Many of these tools should already reside in your Adjustments Inspector. You can add any tool that isn’t already present by clicking the Add Adjustment pop-up menu at the top of the inspector and then selecting the tool from the list. If you want to keep the adjustment in your default set for future work, click the gear icon inside the adjustment brick and choose Add to default set. It will then remain in the Adjustments Inspector.
There’s so much you can do with each of these adjustment bricks—more, in fact, than what I’m going to explain in this article. But for those times when you need to get a lot of pictures in shape quickly, it’s hard to beat the basics. So let’s take a look at them.
Step 1: Crop
You can improve most images by tightening up the composition. In this sunflower image, for example, I want to eliminate the fuzzy sunflower on the right side, since it feels distracting. Cropping it away fixes that.
Step 2: White Balance
The overall color of a scene strongly influences the mood of a photo. My example image was captured at twilight, and has warm tones. I may stick with that feel, but I like to explore my options.
Start by clicking Auto in the White Balance brick. Aperture presents an alternative view with either Temperature & Tint, Natural Gray, or Skin Tone. You can cycle through the alternatives via the pop-up menu. Find the look that comes closest to your tastes. You can then fine-tune the color using the sliders.
If you don’t like any of the options and want to return to the original white balance setting, click the Reset arrow next to the gear icon.
For my image, I decide to cool things off a bit by moving the Temperature slider to the left.
Step 3: Exposure
As I look at the image and its corresponding histogram (at the top of the Adjustments Inspector), it strikes me as just a little flat; the low sun reduced the overall contrast of the scene. The histogram presents a graphical view of this effect—the tones are gathered in the middle of the graph and don’t reach either side.
In the Exposure brick, we have three sliders to improve the luminance of an image: Exposure (highlights, right side of the histogram), Black Point (dark tones, left side of the histogram), and Brightness (middle tones).
I decide to increase both Black Point and Exposure by moving those sliders to the right. As I do that, the histogram shows the data moving closer to the edges of the graph. Once I set the Exposure and Black Point, I use the Brightness slider to adjust for taste. In this case, I move it to the left to darken the middle tones. (You should always adjust Brightness after Exposure and Black Point.)
The result? I add a little punch to the image. As a by-product, however, the highlights on the yellow petals seem to lose some detail.

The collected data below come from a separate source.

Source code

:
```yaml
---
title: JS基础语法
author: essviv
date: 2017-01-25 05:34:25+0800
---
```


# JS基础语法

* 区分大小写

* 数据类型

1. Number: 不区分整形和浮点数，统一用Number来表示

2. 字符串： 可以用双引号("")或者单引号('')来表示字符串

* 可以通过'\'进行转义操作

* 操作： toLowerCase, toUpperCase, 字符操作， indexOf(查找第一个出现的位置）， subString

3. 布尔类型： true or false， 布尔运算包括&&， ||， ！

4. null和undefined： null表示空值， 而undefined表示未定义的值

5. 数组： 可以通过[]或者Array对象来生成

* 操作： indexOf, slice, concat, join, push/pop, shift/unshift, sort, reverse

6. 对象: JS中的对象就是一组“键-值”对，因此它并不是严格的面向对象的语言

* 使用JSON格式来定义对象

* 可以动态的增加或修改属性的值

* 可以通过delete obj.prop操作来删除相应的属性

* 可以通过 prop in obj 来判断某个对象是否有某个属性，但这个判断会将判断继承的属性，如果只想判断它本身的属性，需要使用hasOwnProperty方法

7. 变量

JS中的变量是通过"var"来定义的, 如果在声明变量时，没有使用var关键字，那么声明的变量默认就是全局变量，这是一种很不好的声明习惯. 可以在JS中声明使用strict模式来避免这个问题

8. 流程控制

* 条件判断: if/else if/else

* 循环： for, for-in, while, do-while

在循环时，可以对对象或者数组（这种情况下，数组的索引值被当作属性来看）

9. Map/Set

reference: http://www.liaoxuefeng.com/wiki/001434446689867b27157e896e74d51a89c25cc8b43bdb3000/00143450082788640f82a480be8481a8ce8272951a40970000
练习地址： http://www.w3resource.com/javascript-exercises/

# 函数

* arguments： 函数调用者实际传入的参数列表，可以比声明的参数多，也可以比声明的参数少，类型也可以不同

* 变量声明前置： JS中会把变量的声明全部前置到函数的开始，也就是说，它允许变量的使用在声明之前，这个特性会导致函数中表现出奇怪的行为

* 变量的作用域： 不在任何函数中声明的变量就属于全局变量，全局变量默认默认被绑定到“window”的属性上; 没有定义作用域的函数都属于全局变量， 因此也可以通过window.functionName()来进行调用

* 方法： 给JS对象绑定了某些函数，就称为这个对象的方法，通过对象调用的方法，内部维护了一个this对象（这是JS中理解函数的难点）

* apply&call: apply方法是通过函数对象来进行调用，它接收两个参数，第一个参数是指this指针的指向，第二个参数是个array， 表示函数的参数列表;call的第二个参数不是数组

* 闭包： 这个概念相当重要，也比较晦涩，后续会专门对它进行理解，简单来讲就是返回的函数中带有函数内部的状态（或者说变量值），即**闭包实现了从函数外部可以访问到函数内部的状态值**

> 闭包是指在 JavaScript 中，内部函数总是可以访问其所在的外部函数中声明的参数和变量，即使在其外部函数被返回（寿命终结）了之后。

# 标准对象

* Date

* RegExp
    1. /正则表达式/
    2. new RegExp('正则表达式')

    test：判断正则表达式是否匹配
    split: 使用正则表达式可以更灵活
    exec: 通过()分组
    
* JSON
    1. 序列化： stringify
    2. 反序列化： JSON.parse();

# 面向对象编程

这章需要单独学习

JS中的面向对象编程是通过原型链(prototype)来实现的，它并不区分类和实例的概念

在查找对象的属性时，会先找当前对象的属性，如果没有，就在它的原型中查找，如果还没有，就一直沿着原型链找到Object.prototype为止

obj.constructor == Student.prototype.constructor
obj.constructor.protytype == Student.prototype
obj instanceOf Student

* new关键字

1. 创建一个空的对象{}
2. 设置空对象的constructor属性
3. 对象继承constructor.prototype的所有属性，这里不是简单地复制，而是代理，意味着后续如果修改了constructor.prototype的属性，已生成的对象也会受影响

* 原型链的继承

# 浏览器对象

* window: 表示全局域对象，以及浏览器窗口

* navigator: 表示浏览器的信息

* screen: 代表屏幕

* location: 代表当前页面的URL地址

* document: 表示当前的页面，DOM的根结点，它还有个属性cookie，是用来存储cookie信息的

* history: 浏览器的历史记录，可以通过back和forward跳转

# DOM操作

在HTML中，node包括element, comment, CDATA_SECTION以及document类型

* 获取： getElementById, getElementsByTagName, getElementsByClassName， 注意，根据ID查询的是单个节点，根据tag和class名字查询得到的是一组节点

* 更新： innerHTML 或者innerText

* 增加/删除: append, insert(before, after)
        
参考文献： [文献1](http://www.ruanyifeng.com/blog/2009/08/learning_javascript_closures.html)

The Recovery slider will help me regain some of that highlight detail, but I’ll work on those petals in the next section.

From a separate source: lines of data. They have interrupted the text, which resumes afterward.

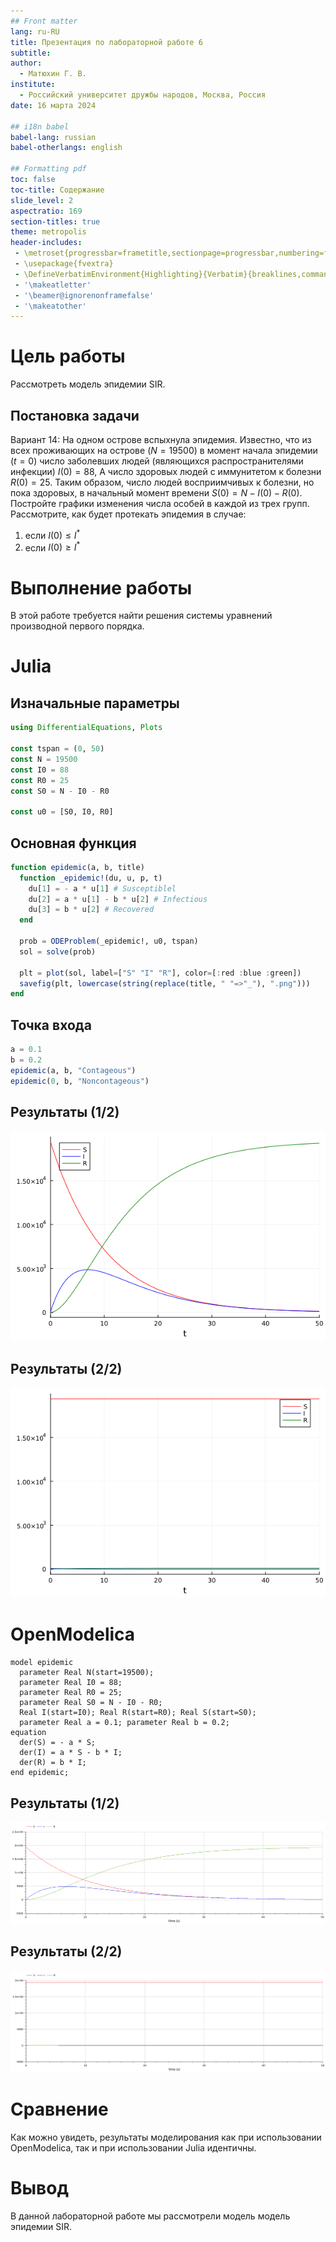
 ```yaml
---
## Front matter
lang: ru-RU
title: Презентация по лабораторной работе 6
subtitle: 
author:
  - Матюхин Г. В.
institute:
  - Российский университет дружбы народов, Москва, Россия
date: 16 марта 2024

## i18n babel
babel-lang: russian
babel-otherlangs: english

## Formatting pdf
toc: false
toc-title: Содержание
slide_level: 2
aspectratio: 169
section-titles: true
theme: metropolis
header-includes:
 - \metroset{progressbar=frametitle,sectionpage=progressbar,numbering=fraction}
 - \usepackage{fvextra}
 - \DefineVerbatimEnvironment{Highlighting}{Verbatim}{breaklines,commandchars=\\\{\}}
 - '\makeatletter'
 - '\beamer@ignorenonframefalse'
 - '\makeatother'
---
```


# Цель работы

Рассмотреть модель эпидемии SIR.

## Постановка задачи

Вариант 14:
На одном острове вспыхнула эпидемия. Известно, что из всех проживающих на острове ($N = 19500$) в момент начала эпидемии ($t = 0$) число заболевших людей (являющихся распространителями инфекции) $I(0) = 88$, А число здоровых людей с иммунитетом к болезни $R(0) = 25$. Таким образом, число людей восприимчивых к болезни, но пока здоровых, в начальный момент времени $S(0) = N - I(0) - R(0)$. Постройте графики изменения числа особей в каждой из трех групп. Рассмотрите, как будет протекать эпидемия в случае:

1. если $I(0) \leq I^*$
2. если $I(0) \ge I^*$

# Выполнение работы

В этой работе требуется найти решения системы уравнений производной первого порядка.


# Julia

## Изначальные параметры

```julia
using DifferentialEquations, Plots

const tspan = (0, 50)
const N = 19500
const I0 = 88
const R0 = 25
const S0 = N - I0 - R0

const u0 = [S0, I0, R0]
```

## Основная функция

```julia
function epidemic(a, b, title)
  function _epidemic!(du, u, p, t)
    du[1] = - a * u[1] # Susceptiblel
    du[2] = a * u[1] - b * u[2] # Infectious
    du[3] = b * u[2] # Recovered
  end

  prob = ODEProblem(_epidemic!, u0, tspan)
  sol = solve(prob)

  plt = plot(sol, label=["S" "I" "R"], color=[:red :blue :green])
  savefig(plt, lowercase(string(replace(title, " "=>"_"), ".png")))
end
```

## Точка входа

```julia
a = 0.1
b = 0.2
epidemic(a, b, "Contageous")
epidemic(0, b, "Noncontageous")
```

## Результаты (1/2)

![Julia Contageous](../images/contageous.jl.png)

## Результаты (2/2)

![Julia Non-contageous](../images/noncontageous.jl.png)

# OpenModelica

```
model epidemic
  parameter Real N(start=19500);
  parameter Real I0 = 88;
  parameter Real R0 = 25;
  parameter Real S0 = N - I0 - R0;
  Real I(start=I0); Real R(start=R0); Real S(start=S0);
  parameter Real a = 0.1; parameter Real b = 0.2;
equation
  der(S) = - a * S;
  der(I) = a * S - b * I;
  der(R) = b * I;
end epidemic;
```

## Результаты (1/2)

![OpenModelica Contageous](../images/contageous.mo.png)

## Результаты (2/2)

![OpenModelica Non-contageous](../images/noncontageous.mo.png)

# Сравнение

Как можно увидеть, результаты моделирования как при использовании OpenModelica, так и при использовании Julia идентичны.

# Вывод

В данной лабораторной работе мы рассмотрели модель модель эпидемии SIR.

If you don’t know exactly what your image needs, but you think it could use a little exposure improvement, try the Auto button in the Exposure brick. It will give you a good starting point, and then you can fine-tune using the sliders.
Step 4: Highlights & Shadows
We’re going to skip the Enhance brick for a moment. First, we can recover detail with the top two sliders in the next brick: Highlights and Shadows. The shadows in my example image are fine—I don’t need to do any work in that respect—but I still want more information in the yellow petals. By moving the Highlights slider to the right, I regain detail.

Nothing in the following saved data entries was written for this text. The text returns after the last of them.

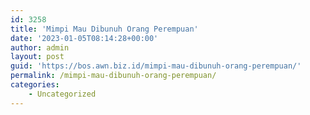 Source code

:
 ```yaml
---
id: 3258
title: 'Mimpi Mau Dibunuh Orang Perempuan'
date: '2023-01-05T08:14:28+00:00'
author: admin
layout: post
guid: 'https://bos.awn.biz.id/mimpi-mau-dibunuh-orang-perempuan/'
permalink: /mimpi-mau-dibunuh-orang-perempuan/
categories:
    - Uncategorized
---
```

I’m not going to play with the Mid Contrast slider here, but you might want to experiment with it, since it does bump up the contrast in the middle tones.
Step 5: Color
Overall, the hue is just a bit off in my image. In the Color brick, however, I can easily play with that. First I click the green swatch, and then I click the eyedropper icon to select it. Next, I use the eyedropper to click one of the green leaves. Why am I working on the green leaves? Well, as I look at the photo, that’s the color that seems a bit off.
Now I can move the Hue slider to the left to adjust the color a bit. I can also nudge the Saturation and Luminance sliders to fine-tune this aspect of the image. If I want more spillover into related tones, I can move the Range slider to the right. Or, to constrict the changes to my sampled area, I can move the Range slider to the left.
Step 6: Enhance
Now it’s time for the finishing touches. In Enhance, I move the Definition slider to the right about halfway to increase detail and contrast in the midtones. The Saturation and Vibrancy sliders are available for boosting or desaturating color; for this image, however, I don’t need them.
Step 7: Edge Sharpen
Lastly, I add a little Edge Sharpen for a more crisp look overall.
Once I go through the seven steps, I often return to Exposure or Highlights & Shadows for a few minor tweaks. If you want to see your original image, just press the M key to see how far you’ve come. My guess is that you’ll be happy with the improvement.